Hi
BitDefender keeps detecting sdd.sys which is located in c:\windows\system32\drivers\sdd.sys as being infected with Backdoor.HacDef.DO .
You can download it here : http://www.everestlabs.com/antispyware-download/
Regards
Niels
Hi Niels,
Are you sure that sdd.sys belongs to this antispyware? I downloaded and installed the application but I cannot find any sdd.sys.
If you have that file, please send it for analysis. You can PM it to me.
Have a nice day,
Lirima
Yes that file belongs to the everstlabs's application and it is currently seen by many other anti-virus products as a virus.

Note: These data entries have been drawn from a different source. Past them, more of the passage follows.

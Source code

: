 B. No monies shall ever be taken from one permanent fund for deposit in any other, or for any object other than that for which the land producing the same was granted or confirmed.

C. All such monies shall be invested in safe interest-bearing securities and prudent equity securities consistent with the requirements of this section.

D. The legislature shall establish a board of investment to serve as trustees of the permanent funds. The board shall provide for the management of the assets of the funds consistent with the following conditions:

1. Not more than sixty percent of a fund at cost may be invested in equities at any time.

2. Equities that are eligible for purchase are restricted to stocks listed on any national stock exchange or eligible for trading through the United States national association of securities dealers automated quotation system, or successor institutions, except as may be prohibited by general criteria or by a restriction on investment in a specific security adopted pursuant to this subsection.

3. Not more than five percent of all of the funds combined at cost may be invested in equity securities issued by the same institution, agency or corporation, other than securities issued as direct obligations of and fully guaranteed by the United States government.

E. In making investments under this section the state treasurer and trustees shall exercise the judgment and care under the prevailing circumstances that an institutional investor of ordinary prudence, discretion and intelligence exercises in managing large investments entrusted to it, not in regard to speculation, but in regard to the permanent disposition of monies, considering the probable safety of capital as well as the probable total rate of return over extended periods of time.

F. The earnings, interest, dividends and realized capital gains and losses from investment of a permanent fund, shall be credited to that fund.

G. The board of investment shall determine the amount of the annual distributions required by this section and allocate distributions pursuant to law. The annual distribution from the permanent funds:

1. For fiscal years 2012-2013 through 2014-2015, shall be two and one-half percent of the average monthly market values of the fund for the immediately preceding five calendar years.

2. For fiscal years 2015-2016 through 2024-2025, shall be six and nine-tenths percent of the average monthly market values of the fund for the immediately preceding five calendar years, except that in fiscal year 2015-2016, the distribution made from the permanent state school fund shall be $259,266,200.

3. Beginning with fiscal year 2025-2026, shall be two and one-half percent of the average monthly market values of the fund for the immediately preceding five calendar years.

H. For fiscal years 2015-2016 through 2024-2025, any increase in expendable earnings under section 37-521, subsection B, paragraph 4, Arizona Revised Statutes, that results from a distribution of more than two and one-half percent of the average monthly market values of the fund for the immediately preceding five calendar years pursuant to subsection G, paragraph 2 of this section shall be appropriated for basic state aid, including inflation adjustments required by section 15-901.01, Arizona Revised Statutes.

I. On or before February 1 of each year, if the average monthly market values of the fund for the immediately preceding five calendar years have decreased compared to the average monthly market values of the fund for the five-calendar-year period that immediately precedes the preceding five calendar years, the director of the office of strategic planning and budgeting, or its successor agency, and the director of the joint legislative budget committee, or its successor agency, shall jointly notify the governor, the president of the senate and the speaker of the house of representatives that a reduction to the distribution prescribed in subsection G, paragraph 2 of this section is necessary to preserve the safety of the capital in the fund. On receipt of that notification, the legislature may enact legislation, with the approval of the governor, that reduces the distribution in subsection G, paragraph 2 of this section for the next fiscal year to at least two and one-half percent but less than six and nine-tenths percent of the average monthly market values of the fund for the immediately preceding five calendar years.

I can't send you the file as I don't have this software installed at work, but I'll try.
Hi Lirima
Yes it's part of SpyDefense. Because BitDefender only reacts when I perform a scan with it.
The strange thing is even when I enable show hidden files and folders. I can't locate the service. I did a search in google and NOD32 detected the same driver as infected. Here you can see it also :
http://www.wilderssecurity.com/archive/ind...p/t-116101.html
Thank you very much for your reply.
Check again the driver, I think BitDefender doesn't detect it anymore. I've tried 2 hours ago and didn't receive any alert.
Hi Florin Stiuca
I will try to perform a scan. I tested it only yesterday.

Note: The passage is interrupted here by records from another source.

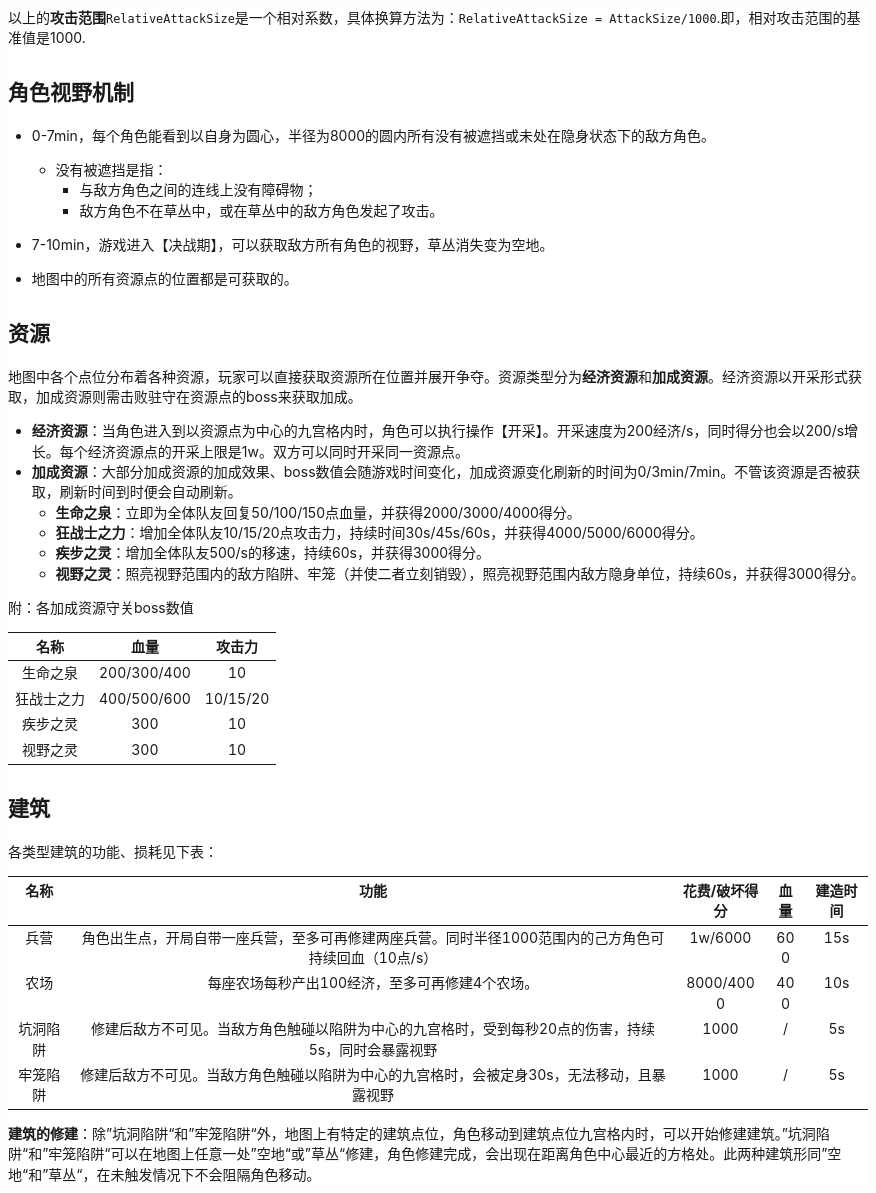 以上的**攻击范围**`RelativeAttackSize`是一个相对系数，具体换算方法为：`RelativeAttackSize = AttackSize/1000`.即，相对攻击范围的基准值是1000.

## 角色视野机制

- 0-7min，每个角色能看到以自身为圆心，半径为8000的圆内所有没有被遮挡或未处在隐身状态下的敌方角色。
  - 没有被遮挡是指：
    - 与敌方角色之间的连线上没有障碍物；
    - 敌方角色不在草丛中，或在草丛中的敌方角色发起了攻击。

- 7-10min，游戏进入【决战期】，可以获取敌方所有角色的视野，草丛消失变为空地。
- 地图中的所有资源点的位置都是可获取的。

## 资源

地图中各个点位分布着各种资源，玩家可以直接获取资源所在位置并展开争夺。资源类型分为**经济资源**和**加成资源**。经济资源以开采形式获取，加成资源则需击败驻守在资源点的boss来获取加成。

- **经济资源**：当角色进入到以资源点为中心的九宫格内时，角色可以执行操作【开采】。开采速度为200经济/s，同时得分也会以200/s增长。每个经济资源点的开采上限是1w。双方可以同时开采同一资源点。
- **加成资源**：大部分加成资源的加成效果、boss数值会随游戏时间变化，加成资源变化刷新的时间为0/3min/7min。不管该资源是否被获取，刷新时间到时便会自动刷新。
  - **生命之泉**：立即为全体队友回复50/100/150点血量，并获得2000/3000/4000得分。
  - **狂战士之力**：增加全体队友10/15/20点攻击力，持续时间30s/45s/60s，并获得4000/5000/6000得分。
  - **疾步之灵**：增加全体队友500/s的移速，持续60s，并获得3000得分。
  - **视野之灵**：照亮视野范围内的敌方陷阱、牢笼（并使二者立刻销毁），照亮视野范围内敌方隐身单位，持续60s，并获得3000得分。

附：各加成资源守关boss数值

|    名称    |    血量     |  攻击力  |
| :--------: | :---------: | :------: |
|  生命之泉  | 200/300/400 |    10    |
| 狂战士之力 | 400/500/600 | 10/15/20 |
|  疾步之灵  |     300     |    10    |
|  视野之灵  |     300     |    10    |

## 建筑

各类型建筑的功能、损耗见下表：

|   名称   |                                                 功能                                                 | 花费/破坏得分 | 血量  | 建造时间 |
| :------: | :--------------------------------------------------------------------------------------------------: | :-----------: | :---: | :------: |
|   兵营   | 角色出生点，开局自带一座兵营，至多可再修建两座兵营。同时半径1000范围内的己方角色可持续回血（10点/s） |    1w/6000    |  600  |   15s    |
|   农场   |                            每座农场每秒产出100经济，至多可再修建4个农场。                            |   8000/4000   |  400  |   10s    |
| 坑洞陷阱 |  修建后敌方不可见。当敌方角色触碰以陷阱为中心的九宫格时，受到每秒20点的伤害，持续5s，同时会暴露视野  |     1000      |   /   |    5s    |
| 牢笼陷阱 |      修建后敌方不可见。当敌方角色触碰以陷阱为中心的九宫格时，会被定身30s，无法移动，且暴露视野       |     1000      |   /   |    5s    |

**建筑的修建**：除”坑洞陷阱“和”牢笼陷阱“外，地图上有特定的建筑点位，角色移动到建筑点位九宫格内时，可以开始修建建筑。”坑洞陷阱“和”牢笼陷阱“可以在地图上任意一处”空地“或”草丛“修建，角色修建完成，会出现在距离角色中心最近的方格处。此两种建筑形同”空地“和”草丛“，在未触发情况下不会阻隔角色移动。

I still get the same warning. The warning popup's at the end. But another security program detected a trojan. Now also an system restore point is infected. The strange thing is that it's the same driver that NOD32 did detected as an false positiv.

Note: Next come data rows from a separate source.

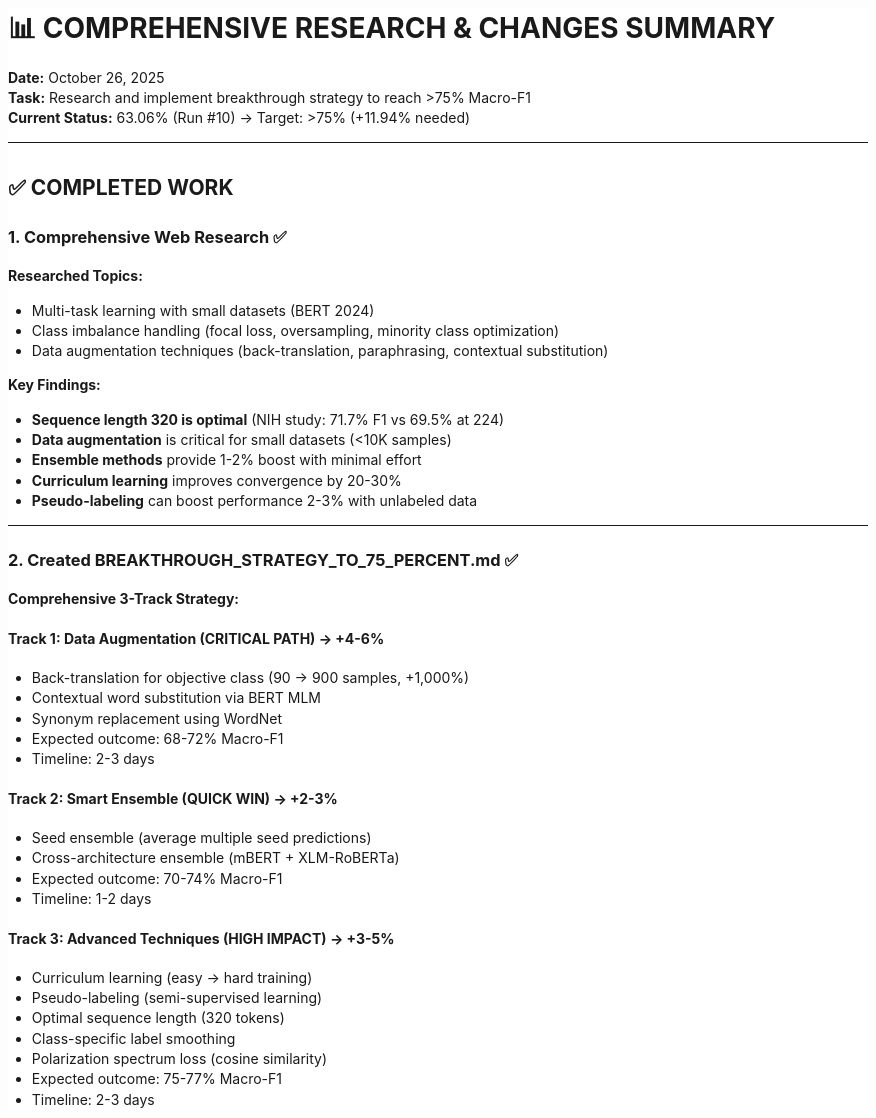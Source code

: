 # 📊 COMPREHENSIVE RESEARCH & CHANGES SUMMARY

**Date:** October 26, 2025  
**Task:** Research and implement breakthrough strategy to reach >75% Macro-F1  
**Current Status:** 63.06% (Run #10) → Target: >75% (+11.94% needed)

---

## ✅ COMPLETED WORK

### 1. **Comprehensive Web Research** ✅

**Researched Topics:**

- Multi-task learning with small datasets (BERT 2024)
- Class imbalance handling (focal loss, oversampling, minority class optimization)
- Data augmentation techniques (back-translation, paraphrasing, contextual substitution)

**Key Findings:**

- **Sequence length 320 is optimal** (NIH study: 71.7% F1 vs 69.5% at 224)
- **Data augmentation** is critical for small datasets (<10K samples)
- **Ensemble methods** provide 1-2% boost with minimal effort
- **Curriculum learning** improves convergence by 20-30%
- **Pseudo-labeling** can boost performance 2-3% with unlabeled data

---

### 2. **Created BREAKTHROUGH_STRATEGY_TO_75_PERCENT.md** ✅

**Comprehensive 3-Track Strategy:**

#### **Track 1: Data Augmentation (CRITICAL PATH) → +4-6%**

- Back-translation for objective class (90 → 900 samples, +1,000%)
- Contextual word substitution via BERT MLM
- Synonym replacement using WordNet
- Expected outcome: 68-72% Macro-F1
- Timeline: 2-3 days

#### **Track 2: Smart Ensemble (QUICK WIN) → +2-3%**

- Seed ensemble (average multiple seed predictions)
- Cross-architecture ensemble (mBERT + XLM-RoBERTa)
- Expected outcome: 70-74% Macro-F1
- Timeline: 1-2 days

#### **Track 3: Advanced Techniques (HIGH IMPACT) → +3-5%**

- Curriculum learning (easy → hard training)
- Pseudo-labeling (semi-supervised learning)
- Optimal sequence length (320 tokens)
- Class-specific label smoothing
- Polarization spectrum loss (cosine similarity)
- Expected outcome: 75-77% Macro-F1
- Timeline: 2-3 days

The application drops the driver sdd.sys at some point during it's execution (probably that's when you get the warning popup) and installs it. The driver hooks a function used to create processes, which is probably why it got signed in the first place (by NOD32 too). It is clean.
The detection will be removed in a few hours.
Hi Vlad
It only appears when the scan is almost completed. In the beginning I don't receive a warning from BitDefender. Thank you very much for your very quick reply.